Supplied records
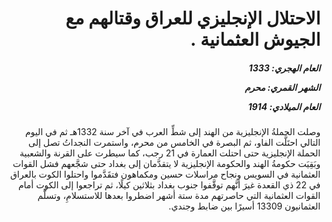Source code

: <h1 dir="rtl">الاحتلال الإنجليزي للعراق وقتالهم مع الجيوش العثمانية .</h1>

<h5 dir="rtl">العام الهجري:  1333

الشهر القمري: محرم

العام الميلادي: 1914</h5>

<p dir="rtl">وصلت الحملةُ الإنجليزية من الهند إلى شطِّ العرب في آخر سنة 1332هـ ثم في اليوم التالي احتَلَّت الفاو، ثم البصرة في الخامس من محرم، واستمرت النجداتُ تصل إلى الحملة الإنجليزية حتى احتلت العمارة في 21 رجب، كما سيطرت على القرنة والشعبية وبَقِيَت حكومةُ الهند والحكومة الإنجليزية لا يتقدَّمان إلى بغداد حتى شجَّعهم فشل القوات العثمانية في السويس ونجاح مراسلات حسين ومكماهون فتقَدَّموا واحتلوا الكوت بالعراق في 22 ذي القعدة  غيرَ أنَّهم توقَّفوا جنوب بغداد بثلاثين كيلًا، ثم تراجعوا إلى الكوت أمام القوات العثمانية التي حاصرتهم مدة ستة أشهر اضطروا بعدها للاستسلامِ، وتسلَّم العثمانيون 13309 أسيرًا بين ضابط وجندي.</p></br>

Problem to solve
Return only those lines of the records that contain the string "محرم".

Written response
الشهر القمري: محرم
<p dir="rtl">وصلت الحملةُ الإنجليزية من الهند إلى شطِّ العرب في آخر سنة 1332هـ ثم في اليوم التالي احتَلَّت الفاو، ثم البصرة في الخامس من محرم، واستمرت النجداتُ تصل إلى الحملة الإنجليزية حتى احتلت العمارة في 21 رجب، كما سيطرت على القرنة والشعبية وبَقِيَت حكومةُ الهند والحكومة الإنجليزية لا يتقدَّمان إلى بغداد حتى شجَّعهم فشل القوات العثمانية في السويس ونجاح مراسلات حسين ومكماهون فتقَدَّموا واحتلوا الكوت بالعراق في 22 ذي القعدة  غيرَ أنَّهم توقَّفوا جنوب بغداد بثلاثين كيلًا، ثم تراجعوا إلى الكوت أمام القوات العثمانية التي حاصرتهم مدة ستة أشهر اضطروا بعدها للاستسلامِ، وتسلَّم العثمانيون 13309 أسيرًا بين ضابط وجندي.</p></br>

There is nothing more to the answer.